__AIM OF THE TASK__:
State how many lines of the data contain the word "null", and write nothing besides the number.

[Records contained in a dataset]
BEGIN

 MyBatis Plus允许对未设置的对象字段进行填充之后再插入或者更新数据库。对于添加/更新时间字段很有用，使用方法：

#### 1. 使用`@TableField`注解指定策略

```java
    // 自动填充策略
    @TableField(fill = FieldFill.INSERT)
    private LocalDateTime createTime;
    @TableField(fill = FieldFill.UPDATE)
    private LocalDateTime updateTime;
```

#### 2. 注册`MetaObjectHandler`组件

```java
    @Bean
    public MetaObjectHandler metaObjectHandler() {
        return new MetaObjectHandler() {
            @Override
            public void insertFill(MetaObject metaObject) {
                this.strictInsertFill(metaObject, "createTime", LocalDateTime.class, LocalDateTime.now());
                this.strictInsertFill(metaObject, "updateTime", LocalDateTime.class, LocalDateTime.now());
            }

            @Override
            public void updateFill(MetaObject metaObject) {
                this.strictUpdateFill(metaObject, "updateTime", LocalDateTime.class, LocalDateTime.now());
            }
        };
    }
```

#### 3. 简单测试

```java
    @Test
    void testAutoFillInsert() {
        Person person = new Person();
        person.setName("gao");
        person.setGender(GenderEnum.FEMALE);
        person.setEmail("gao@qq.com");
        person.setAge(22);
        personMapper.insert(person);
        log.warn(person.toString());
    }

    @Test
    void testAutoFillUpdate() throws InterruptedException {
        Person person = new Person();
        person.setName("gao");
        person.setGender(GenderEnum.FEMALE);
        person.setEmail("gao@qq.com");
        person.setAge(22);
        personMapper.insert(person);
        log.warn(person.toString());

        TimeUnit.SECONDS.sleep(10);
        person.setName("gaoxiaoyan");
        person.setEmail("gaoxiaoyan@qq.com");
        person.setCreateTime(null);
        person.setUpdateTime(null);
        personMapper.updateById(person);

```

END
BEGIN

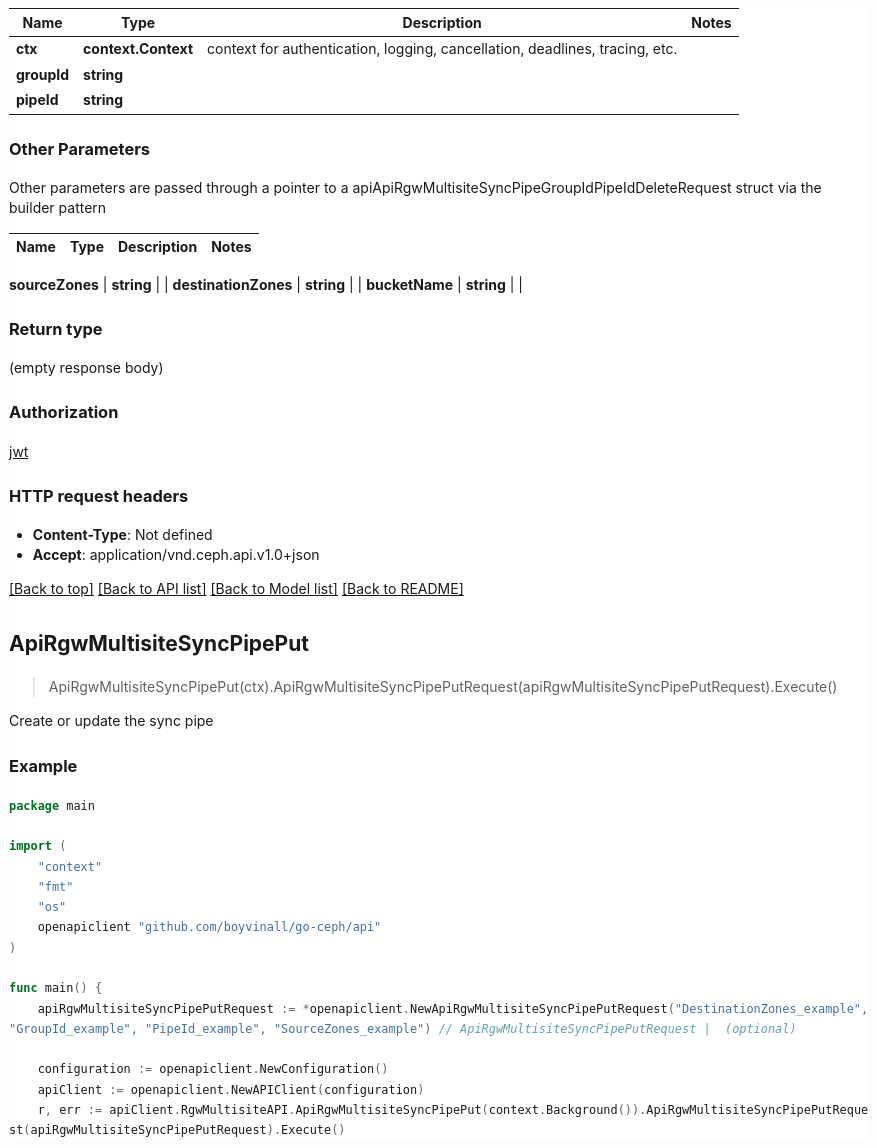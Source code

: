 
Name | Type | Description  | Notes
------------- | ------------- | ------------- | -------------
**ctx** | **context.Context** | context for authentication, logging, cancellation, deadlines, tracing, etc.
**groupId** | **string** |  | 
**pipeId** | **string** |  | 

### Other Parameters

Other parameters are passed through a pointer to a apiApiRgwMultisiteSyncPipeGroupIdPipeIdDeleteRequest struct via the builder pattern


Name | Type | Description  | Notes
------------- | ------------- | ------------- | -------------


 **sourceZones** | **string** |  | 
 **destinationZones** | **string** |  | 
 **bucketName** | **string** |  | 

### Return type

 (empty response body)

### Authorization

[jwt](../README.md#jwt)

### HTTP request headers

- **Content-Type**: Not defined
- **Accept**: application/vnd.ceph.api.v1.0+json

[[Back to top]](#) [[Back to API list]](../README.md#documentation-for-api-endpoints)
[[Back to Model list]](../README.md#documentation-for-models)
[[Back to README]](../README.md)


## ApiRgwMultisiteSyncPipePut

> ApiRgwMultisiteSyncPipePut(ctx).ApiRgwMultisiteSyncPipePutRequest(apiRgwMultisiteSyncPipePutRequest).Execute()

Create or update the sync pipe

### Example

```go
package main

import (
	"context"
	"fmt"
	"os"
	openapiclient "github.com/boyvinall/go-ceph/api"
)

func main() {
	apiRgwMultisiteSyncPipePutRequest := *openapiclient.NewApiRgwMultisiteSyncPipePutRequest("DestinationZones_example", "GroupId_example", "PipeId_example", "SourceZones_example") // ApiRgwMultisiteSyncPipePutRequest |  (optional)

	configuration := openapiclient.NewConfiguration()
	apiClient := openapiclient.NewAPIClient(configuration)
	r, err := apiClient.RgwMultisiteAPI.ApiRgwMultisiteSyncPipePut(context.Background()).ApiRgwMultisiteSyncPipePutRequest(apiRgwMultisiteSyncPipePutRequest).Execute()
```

END

__ANSWER SECTION__:
2